Segment Open

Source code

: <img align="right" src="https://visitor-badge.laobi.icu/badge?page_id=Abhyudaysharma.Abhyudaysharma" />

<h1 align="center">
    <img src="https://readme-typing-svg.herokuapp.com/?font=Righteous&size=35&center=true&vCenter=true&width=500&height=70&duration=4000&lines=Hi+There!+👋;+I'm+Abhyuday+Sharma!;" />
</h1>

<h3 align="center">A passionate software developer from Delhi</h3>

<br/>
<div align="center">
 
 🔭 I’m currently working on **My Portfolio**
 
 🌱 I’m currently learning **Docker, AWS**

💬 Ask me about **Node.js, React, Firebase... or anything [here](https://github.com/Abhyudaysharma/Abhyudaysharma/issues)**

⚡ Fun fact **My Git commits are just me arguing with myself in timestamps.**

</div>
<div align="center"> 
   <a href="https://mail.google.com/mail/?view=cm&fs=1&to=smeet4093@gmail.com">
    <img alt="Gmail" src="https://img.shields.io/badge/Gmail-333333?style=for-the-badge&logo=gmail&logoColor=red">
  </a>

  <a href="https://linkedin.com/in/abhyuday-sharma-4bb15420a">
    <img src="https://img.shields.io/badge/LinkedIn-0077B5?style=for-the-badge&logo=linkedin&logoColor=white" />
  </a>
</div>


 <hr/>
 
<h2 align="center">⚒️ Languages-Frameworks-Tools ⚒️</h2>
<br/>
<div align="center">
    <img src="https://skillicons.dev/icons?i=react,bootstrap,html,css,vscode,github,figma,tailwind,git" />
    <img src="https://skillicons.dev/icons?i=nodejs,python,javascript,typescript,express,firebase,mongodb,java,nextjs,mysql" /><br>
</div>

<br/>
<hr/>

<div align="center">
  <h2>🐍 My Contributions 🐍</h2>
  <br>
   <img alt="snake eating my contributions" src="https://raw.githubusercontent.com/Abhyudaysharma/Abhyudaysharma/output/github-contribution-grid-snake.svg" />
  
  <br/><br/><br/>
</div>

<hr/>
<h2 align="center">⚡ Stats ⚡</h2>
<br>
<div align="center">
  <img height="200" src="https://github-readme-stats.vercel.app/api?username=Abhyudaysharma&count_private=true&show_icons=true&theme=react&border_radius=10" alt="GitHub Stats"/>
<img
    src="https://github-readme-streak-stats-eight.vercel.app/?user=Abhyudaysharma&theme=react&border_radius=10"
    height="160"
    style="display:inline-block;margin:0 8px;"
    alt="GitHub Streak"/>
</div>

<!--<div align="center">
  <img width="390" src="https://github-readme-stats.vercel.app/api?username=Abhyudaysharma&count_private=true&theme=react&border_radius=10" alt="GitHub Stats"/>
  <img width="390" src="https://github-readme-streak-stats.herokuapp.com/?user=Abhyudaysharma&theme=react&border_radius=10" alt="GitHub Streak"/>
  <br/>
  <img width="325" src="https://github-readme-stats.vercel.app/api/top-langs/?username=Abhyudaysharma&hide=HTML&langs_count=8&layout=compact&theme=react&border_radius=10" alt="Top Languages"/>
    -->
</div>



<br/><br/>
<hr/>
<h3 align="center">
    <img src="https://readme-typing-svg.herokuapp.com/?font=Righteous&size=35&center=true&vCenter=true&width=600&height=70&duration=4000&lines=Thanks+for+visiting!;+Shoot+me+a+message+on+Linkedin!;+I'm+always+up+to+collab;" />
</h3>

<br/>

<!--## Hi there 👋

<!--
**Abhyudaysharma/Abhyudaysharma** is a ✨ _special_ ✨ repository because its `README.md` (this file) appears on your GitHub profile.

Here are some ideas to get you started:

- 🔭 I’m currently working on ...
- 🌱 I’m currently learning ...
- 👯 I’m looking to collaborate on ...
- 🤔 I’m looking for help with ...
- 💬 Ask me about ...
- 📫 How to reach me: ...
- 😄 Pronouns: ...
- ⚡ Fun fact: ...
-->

Segment Closed

* [Task directions]:
Where does the word "looking" appear in the records above? Return every line that holds it.

* [Output for this task]:
- 👯 I’m looking to collaborate on ...
- 🤔 I’m looking for help with ...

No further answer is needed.